Only in the “Through the Looking-Glass” world of Internet-only banking is decimating your bank’s net interest margin by overpaying for deposits and undercharging for loans a viable strategy for enhancing shareholder value.

But even Lewis Carroll would have trouble imagining the “curiouser and curiouser” conclusions of Ms. Sherri Neasham, CEO of the research firm Financenter.com, as reported recently in American Banker. After conducting a survey of certificate of deposit rates at 35 banks (presumably by doing more than reading the morning paper or logging on to BankRate.com), Ms. Neasham asserts, “Brick-and-mortar banks will have to work to make their prices comparable.”

As proof of this amazing conclusion, we are offered a table showing that traditional banks — increasingly a pejorative term these days — pay less for certificates than Internet-only banks. Obviously, it never occurred to Ms. Neasham that traditional banks are paying less because they can.

The illogic that overwhelms most Internet market research would produce a conclusion that the temperature is freezing because it snowed or the sun is out because it’s hot.

It’s the same with Internet-only bankers’ intellectually bankrupt sales pitch. These guys would have the public and the banking industry believe that Internet-only banks pay high rates on deposit accounts because they can.

Folks, Internet-only banks pay higher interest rates on deposits because they must. Paying premium rates is the only way these institutions can even hope to attract deposits. It seems the only ones buying into this strategy are the research analysts.

As a funding strategy, overpaying for deposits isn’t working well. NetBank is the most outspoken proponent of this approach. Its loan-to-core-deposit ratio at March 31 was a whopping 147% versus its thrift peers’ traditionally elevated level of 128% and the more subdued commercial bank level of 113%.

Competing on rate is not competing. It is merely admitting that you have nothing else of value with which to attract customers. The last 20 years are replete with literally thousands of institutions that tried and failed. Internet-only banks are but the latest in a long line of struggling institutions to go down this path.

The companies and individuals that support and persist in this strategy are doing everyone, most especially their investors, a major disservice.

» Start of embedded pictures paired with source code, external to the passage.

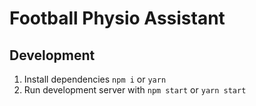 # Football Physio Assistant

## Development

1. Install dependencies `npm i` or `yarn`
2. Run development server with `npm start` or `yarn start`
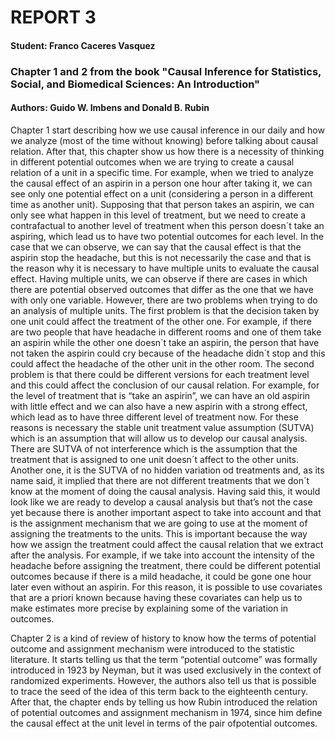# REPORT 3
#### Student: Franco Caceres Vasquez
### Chapter 1 and 2 from the book "Causal Inference for Statistics, Social, and Biomedical Sciences: An Introduction"
#### Authors: Guido W. Imbens and Donald B. Rubin

Chapter 1 start describing how we use causal inference in our daily and how we analyze (most of the time without knowing) before talking about causal relation. After that, this chapter show us how there is a necessity of thinking in different potential outcomes when we are trying to create a causal relation of a unit in a specific time. For example, when we tried to analyze the causal effect of an aspirin in a person one hour after taking it, we can see only one potential effect on a unit (considering a person in a different time as another unit). Supposing that that person takes an aspirin, we can only see what happen in this level of treatment, but we need to create a contrafactual to another level of treatment when this person doesn´t take an aspiring, which lead us to have two potential outcomes for each level. In the case that we can observe, we can say that the causal effect is that the aspirin stop the headache, but this is not necessarily the case and that is the reason why it is necessary to have multiple units to evaluate the causal effect. 
 Having multiple units, we can observe if there are cases in which there are potential observed outcomes that differ as the one that we have with only one variable. However, there are two problems when trying to do an analysis of multiple units. The first problem is that the decision taken by one unit could affect the treatment of the other one. For example, if there are two people that have headache in different rooms and one of them take an aspirin while the other one doesn´t take an aspirin, the person that have not taken the aspirin could cry because of the headache didn´t stop and this could affect the headache of the other unit in the other room. The second problem is that there could be different versions for each treatment level and this could affect the conclusion of our causal relation. For example, for the level of treatment that is “take an aspirin”, we can have an old aspirin with little effect and we can also have a new aspirin with a strong effect, which lead as to have three different level of treatment now. For these reasons is necessary the stable unit treatment value assumption (SUTVA) which is an assumption that will allow us to develop our causal analysis. There are SUTVA of not interference which is the assumption that the treatment that is assigned to one unit doesn´t affect to the other units. Another one, it is the SUTVA of no hidden variation od treatments and, as its name said, it implied that there are not different treatments that we don´t know at the moment of doing the causal analysis. Having said this, it would look like we are ready to develop a causal analysis but that’s not the case yet because there is another important aspect to take into account and that is the assignment mechanism that we are going to use at the moment of assigning the treatments to the units. This is important because the way how we assign the treatment could affect the causal relation that we extract after the analysis. For example, if we take into account the intensity of the headache before assigning the treatment, there could be different potential outcomes because if there is a mild headache, it could be gone one hour later even without an aspirin. For this reason, it is possible to use covariates that are a priori known because having these covariates can help us to make estimates more precise by explaining some of the variation in outcomes.

Chapter 2 is a kind of review of history to know how the terms of potential outcome and assignment mechanism were introduced to the statistic literature. It starts telling us that the term “potential outcome” was formally introduced in 1923 by Neyman, but it was used exclusively in the context of randomized experiments. However, the authors also tell us that is possible to trace the seed of the idea of this term back to the eighteenth century. After that, the chapter ends by telling us how Rubin introduced the relation of potential outcomes and assignment mechanism in 1974, since him define the causal effect at the unit level in terms of the pair ofpotential outcomes.
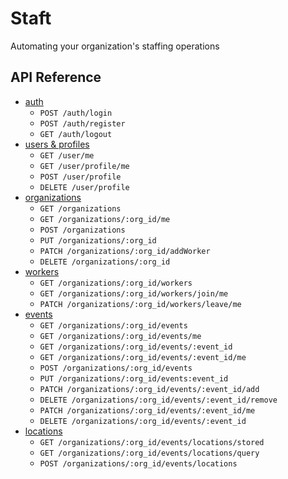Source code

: # Staft

Automating your organization's staffing operations

## API Reference

- [auth](./docs/api/auth.md)
  - `POST /auth/login`
  - `POST /auth/register`
  - `GET /auth/logout`
- [users & profiles](./docs/api/user.md)
  - `GET /user/me`
  - `GET /user/profile/me`
  - `POST /user/profile`
  - `DELETE /user/profile`
- [organizations](./docs/api/organizations/organization.md)
  - `GET /organizations`
  - `GET /organizations/:org_id/me`
  - `POST /organizations`
  - `PUT /organizations/:org_id`
  - `PATCH /organizations/:org_id/addWorker`
  - `DELETE /organizations/:org_id`
- [workers](./docs/api/organizations/worker.md)
  - `GET /organizations/:org_id/workers`
  - `GET /organizations/:org_id/workers/join/me`
  - `PATCH /organizations/:org_id/workers/leave/me`
- [events](./docs/api/organizations/event.md)
  - `GET /organizations/:org_id/events`
  - `GET /organizations/:org_id/events/me`
  - `GET /organizations/:org_id/events/:event_id`
  - `GET /organizations/:org_id/events/:event_id/me`
  - `POST /organizations/:org_id/events`
  - `PUT /organizations/:org_id/events:event_id`
  - `PATCH /organizations/:org_id/events/:event_id/add`
  - `DELETE /organizations/:org_id/events/:event_id/remove`
  - `PATCH /organizations/:org_id/events/:event_id/me`
  - `DELETE /organizations/:org_id/events/:event_id`
- [locations](./docs/api/organizations/location.md)
  - `GET /organizations/:org_id/events/locations/stored`
  - `GET /organizations/:org_id/events/locations/query`
  - `POST /organizations/:org_id/events/locations`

Our intrepid Ms. Neasham goes further to assert that “Banks are paying close attention to what is happening to CD rates online, and they are doing everything they can to adjust their rates and adjust their services in order to stay attractive.”

Nonsense. Long before there was Internet banking, it became obvious to everyone in the banking industry that customer satisfaction (and thereby retention of hard-won clients) is a critical factor in achieving financial success. Consultants have made millions of dollars working with bankers to improve service quality, understand customer propensity to purchase products, and build “share of wallet” — a term coined by Ed Furash that is now almost as overused and trite as “brick and mortar.”

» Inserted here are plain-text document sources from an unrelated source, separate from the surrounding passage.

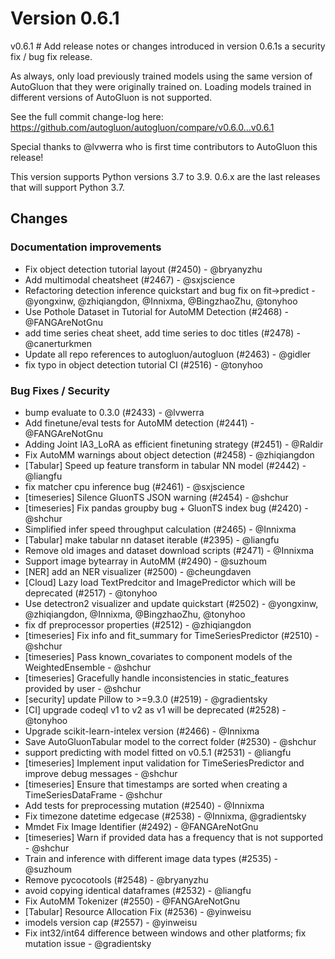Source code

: # Version 0.6.1

v0.6.1 # Add release notes or changes introduced in version 0.6.1s a security fix / bug fix release.

As always, only load previously trained models using the same version of AutoGluon that they were originally trained on. 
Loading models trained in different versions of AutoGluon is not supported.

See the full commit change-log here: https://github.com/autogluon/autogluon/compare/v0.6.0...v0.6.1

Special thanks to @lvwerra who is first time contributors to AutoGluon this release!

This version supports Python versions 3.7 to 3.9. 0.6.x are the last releases that will support Python 3.7.

## Changes

### Documentation improvements

- Fix object detection tutorial layout (#2450) - @bryanyzhu
- Add multimodal cheatsheet (#2467) - @sxjscience
- Refactoring detection inference quickstart and bug fix on fit->predict - @yongxinw, @zhiqiangdon, @Innixma, @BingzhaoZhu, @tonyhoo
- Use Pothole Dataset in Tutorial for AutoMM Detection (#2468) - @FANGAreNotGnu
- add time series cheat sheet, add time series to doc titles (#2478) - @canerturkmen
- Update all repo references to autogluon/autogluon (#2463) - @gidler
- fix typo in object detection tutorial CI (#2516) - @tonyhoo

### Bug Fixes / Security

- bump evaluate to 0.3.0 (#2433) - @lvwerra
- Add finetune/eval tests for AutoMM detection (#2441) - @FANGAreNotGnu
- Adding Joint IA3_LoRA as efficient finetuning strategy (#2451) - @Raldir
- Fix AutoMM warnings about object detection (#2458) - @zhiqiangdon
- [Tabular] Speed up feature transform in tabular NN model (#2442) - @liangfu
- fix matcher cpu inference bug (#2461) - @sxjscience
- [timeseries] Silence GluonTS JSON warning (#2454) - @shchur
- [timeseries] Fix pandas groupby bug + GluonTS index bug (#2420) - @shchur
- Simplified infer speed throughput calculation (#2465) - @Innixma
- [Tabular] make tabular nn dataset iterable (#2395) - @liangfu
- Remove old images and dataset download scripts (#2471) - @Innixma
- Support image bytearray in AutoMM (#2490) - @suzhoum
- [NER] add an NER visualizer (#2500) - @cheungdaven
- [Cloud] Lazy load TextPredcitor and ImagePredictor which will be deprecated (#2517) - @tonyhoo
- Use detectron2 visualizer and update quickstart (#2502) - @yongxinw, @zhiqiangdon, @Innixma, @BingzhaoZhu, @tonyhoo
- fix df preprocessor properties (#2512) - @zhiqiangdon
- [timeseries] Fix info and fit_summary for TimeSeriesPredictor (#2510) - @shchur
- [timeseries] Pass known_covariates to component models of the WeightedEnsemble - @shchur
- [timeseries] Gracefully handle inconsistencies in static_features provided by user - @shchur
- [security] update Pillow to >=9.3.0 (#2519) - @gradientsky
- [CI] upgrade codeql v1 to v2 as v1 will be deprecated (#2528) - @tonyhoo
- Upgrade scikit-learn-intelex version (#2466) - @Innixma
- Save AutoGluonTabular model to the correct folder (#2530) - @shchur
- support predicting with model fitted on v0.5.1 (#2531) - @liangfu
- [timeseries] Implement input validation for TimeSeriesPredictor and improve debug messages - @shchur
- [timeseries] Ensure that timestamps are sorted when creating a TimeSeriesDataFrame - @shchur
- Add tests for preprocessing mutation (#2540) - @Innixma
- Fix timezone datetime edgecase (#2538) - @Innixma, @gradientsky
- Mmdet Fix Image Identifier (#2492) - @FANGAreNotGnu
- [timeseries] Warn if provided data has a frequency that is not supported - @shchur
- Train and inference with different image data types (#2535) - @suzhoum
- Remove pycocotools (#2548) - @bryanyzhu
- avoid copying identical dataframes (#2532) - @liangfu
- Fix AutoMM Tokenizer (#2550) - @FANGAreNotGnu
- [Tabular] Resource Allocation Fix (#2536) - @yinweisu
- imodels version cap (#2557) - @yinweisu
- Fix int32/int64 difference between windows and other platforms; fix mutation issue - @gradientsky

The logical sloppiness of Ms. Neasham’s analysis is little different from far too much of what we see masquerading as market research. Can’t any of these people tell the difference between “coincidence” and “cause and effect”? These terms are not synonymous.

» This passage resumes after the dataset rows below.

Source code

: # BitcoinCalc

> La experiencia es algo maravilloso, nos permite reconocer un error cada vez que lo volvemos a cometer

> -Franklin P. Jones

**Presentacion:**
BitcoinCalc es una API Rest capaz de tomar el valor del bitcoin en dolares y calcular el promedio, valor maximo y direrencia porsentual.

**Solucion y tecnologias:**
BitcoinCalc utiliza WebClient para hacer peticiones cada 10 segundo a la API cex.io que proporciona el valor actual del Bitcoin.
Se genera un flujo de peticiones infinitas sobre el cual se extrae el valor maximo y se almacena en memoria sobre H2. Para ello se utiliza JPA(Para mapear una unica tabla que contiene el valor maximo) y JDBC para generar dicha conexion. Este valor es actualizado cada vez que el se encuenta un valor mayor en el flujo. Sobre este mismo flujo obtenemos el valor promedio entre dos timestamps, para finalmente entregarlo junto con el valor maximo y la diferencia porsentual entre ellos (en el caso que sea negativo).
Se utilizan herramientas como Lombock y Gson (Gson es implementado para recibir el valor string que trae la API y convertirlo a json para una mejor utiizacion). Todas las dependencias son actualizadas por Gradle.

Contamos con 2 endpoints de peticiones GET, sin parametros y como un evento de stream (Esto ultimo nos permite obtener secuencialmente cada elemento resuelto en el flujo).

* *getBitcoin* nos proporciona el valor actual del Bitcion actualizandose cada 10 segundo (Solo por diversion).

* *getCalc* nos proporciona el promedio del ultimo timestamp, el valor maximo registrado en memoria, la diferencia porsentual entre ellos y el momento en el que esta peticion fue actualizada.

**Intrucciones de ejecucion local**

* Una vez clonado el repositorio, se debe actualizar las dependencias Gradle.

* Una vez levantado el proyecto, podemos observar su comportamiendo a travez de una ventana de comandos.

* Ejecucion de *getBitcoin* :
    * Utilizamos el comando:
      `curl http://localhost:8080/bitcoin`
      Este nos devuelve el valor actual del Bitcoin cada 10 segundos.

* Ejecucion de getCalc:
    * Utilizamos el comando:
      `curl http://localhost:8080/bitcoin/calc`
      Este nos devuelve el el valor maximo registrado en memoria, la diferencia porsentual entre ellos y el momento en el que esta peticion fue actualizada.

It is true that bankers continue to improve their operations. It is also true that irresponsible Internet-only bankers continue to offer uneconomic rates. The coexistence of these two facts is called coincidence — two items happening at the same time. There is no causal relationship that can be demonstrated, anecdotal or otherwise.

As for the Internet-only bank Mad Hatters: Surely they know that financial institutions that operate solely for the customer’s benefit are called credit unions. Credit unions are owned by their depositors, so technically there are no profits because the difference between the cost of operating the service and the revenue it generates is distributed to members as a dividend.

Internet-only bankers who are espousing the virtue of a “Who needs a net margin?” ideology might consider switching charters. Switching will obviate the need to pay lip service to shareholders’ interest.

But converting presents two insurmountable problems for Internet-only bankers. One, even credit union members expect a dividend (paid by the institution using their money to fund other members’ loans) and Internet-only banks’ income is woeful, even when compared with that of institutions lacking a profit motive in the first place. Second, credit union executives aren’t compensated at the levels that shareholder-owned banks pay their executives.

As for Ms. Neasham and other researchers of the “Alice in Wonderland” kind: Please do not fret. You can do a new study. It can claim bankers are reacting in some way or other because they are now concerned about credit unions stealing their customers. No doubt that a legitimate media outlet will then report that dubious insight as news.

Mr. McGrath is managing partner of Bank Earnings International LLP, a consulting firm in Orange, Va.